245 L’opposition des types d’espace selon l’ancienneté de l’urbanisation et l’importance de l’influence urbaine demeure un canevas important de différenciation démographique.

246 Les agglomérations présentent toujours une série de caractéristiques déjà relevées dans les années 1980. Elles attirent des migrations étrangères, maintenant beaucoup plus importantes, tout en présentant un bilan migratoire intérieur négatif à tous âges, sauf à ceux des migrations d’émancipation. Les villes montrent une plus forte présence féminine, par la sur-représentation des femmes dans les migrations intérieures. Elles sont aussi caractérisées par une sur-représentation de célibataires et de divorcés, ainsi que par une sous-représentation de mariés. Elles bénéficient d’une mortalité plus basse des aînés. Les ménages y sont petits. À côté de ces permanences, la période examinée a aussi connu des renversements considérables. Par exemple, la fécondité était faible dans les villes il y a trente ans ; maintenant, c’est dans ces espaces qu’elle est la plus importante. Les villes étaient leaders en termes de fécondité hors mariage ; c’est dorénavant là que les naissances sont les plus fortes dans le mariage. Enfin, les villes comptaient parmi les types d’espace les plus vieillis, et sont désormais parmi les plus jeunes.

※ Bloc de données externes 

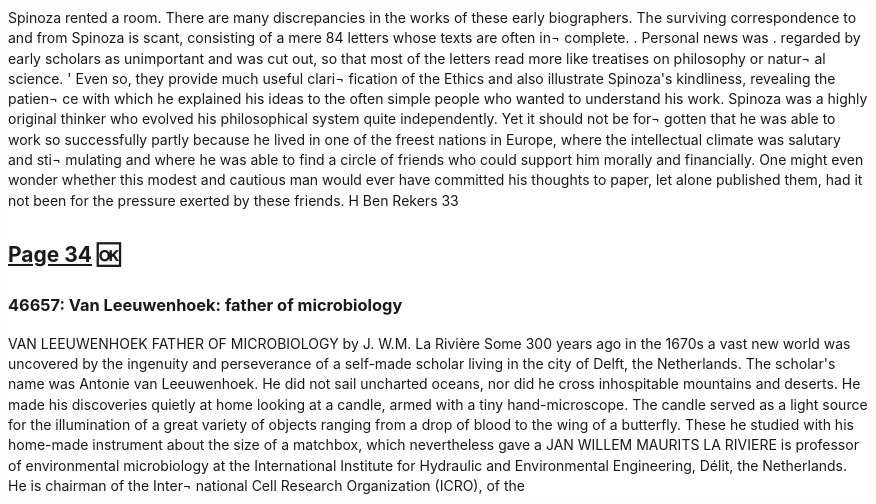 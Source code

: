 Spinoza rented a room. There are many
discrepancies in the works of these early
biographers.
The surviving correspondence to and
from Spinoza is scant, consisting of a
mere 84 letters whose texts are often in¬
complete. . Personal news was . regarded
by early scholars as unimportant and was
cut out, so that most of the letters read
more like treatises on philosophy or natur¬
al science. '
Even so, they provide much useful clari¬
fication of the Ethics and also illustrate
Spinoza's kindliness, revealing the patien¬
ce with which he explained his ideas to
the often simple people who wanted to
understand his work.
Spinoza was a highly original thinker
who evolved his philosophical system quite
independently. Yet it should not be for¬
gotten that he was able to work so
successfully partly because he lived in one
of the freest nations in Europe, where the
intellectual climate was salutary and sti¬
mulating and where he was able to find a
circle of friends who could support him
morally and financially.
One might even wonder whether this
modest and cautious man would ever have
committed his thoughts to paper, let alone
published them, had it not been for the
pressure exerted by these friends.
H Ben Rekers
33
## [Page 34](https://demo.humlab.umu.se/courier/074812engo.pdf#page=34) 🆗
### 46657: Van Leeuwenhoek: father of microbiology
VAN LEEUWENHOEK
FATHER OF MICROBIOLOGY
by J. W.M. La Rivière
Some 300 years ago in the 1670s
a vast new world was uncovered
by the ingenuity and perseverance
of a self-made scholar living in the city of
Delft, the Netherlands. The scholar's
name was Antonie van Leeuwenhoek.
He did not sail uncharted oceans, nor
did he cross inhospitable mountains and
deserts. He made his discoveries quietly
at home looking at a candle, armed with a
tiny hand-microscope.
The candle served as a light source for
the illumination of a great variety of objects
ranging from a drop of blood to the wing
of a butterfly. These he studied with his
home-made instrument about the size of a
matchbox, which nevertheless gave a
JAN WILLEM MAURITS LA RIVIERE is professor
of environmental microbiology at the International
Institute for Hydraulic and Environmental Engineering,
Délit, the Netherlands. He is chairman of the Inter¬
national Cell Research Organization (ICRO), of the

247 Les banlieues contrastaient avec les agglomérations par la jeunesse de leur population. Elles forment maintenant un des types les plus vieillis (après le littoral), contrastant avec des agglomérations jeunes. Si elles continuent à attirer des couples avec enfants, c’est moins que le rural sous influence urbaine : les espaces saturent.

248 Alors que la banlieue lointaine était, avec les villes, une des destinations des migrations d’émancipation issues des banlieues, le bilan des migrations d’émancipation devient négatif dans le rural sous influence urbaine, parce que la rurbanisation y est maintenant assez ancienne pour que des jeunes, arrivés comme enfants, atteignent l’âge de l’émancipation.

249 On ajoutera que le bilan des migrations tardives de couples avec enfants (parents de 40-49 ans, enfants de 15-19 ans) devient positif pour le littoral : comme les couples avec enfants sont amenés à s’installer de plus en plus loin de la ville pour accéder à la propriété à un prix supportable, lorsque la motivation à la migration apparaît tardivement, la destination est choisie, à une distance à peine supérieure, dans un cadre qui apparaît adéquat pour y passer aussi sa retraite.

Des espaces émergeants

250 À côté de ces canevas bien connus, on voit émerger d’autres structures spatiales, absentes ou discrètes dans les années 1980. La principale est l’axe Bruxelles–Arlon, qui présentait dès les années 1980, même si cela était passé inaperçu à l’époque, des taux d’accroissement presque partout positifs, supérieurs à la moyenne wallonne, et résultant de la combinaison de taux d’accroissement migratoire et naturel tous deux positifs. Trois parties peuvent être distinguées : la banlieue sud-est de Bruxelles, les environs de Namur, soutenus par son rôle de capitale de la Wallonie depuis 1986, et le sud du pays, favorisé par la proximité du marché de l’emploi de la ville de Luxembourg. La partie nord de ce dernier espace est surtout alimentée par l’immigration interne, et la partie sud par l’immigration internationale. Tout l’axe, au-delà de la banlieue bruxelloise maintenant vieillie, est caractérisé par les couples avec enfants et par des ménages plus grands que la moyenne belge.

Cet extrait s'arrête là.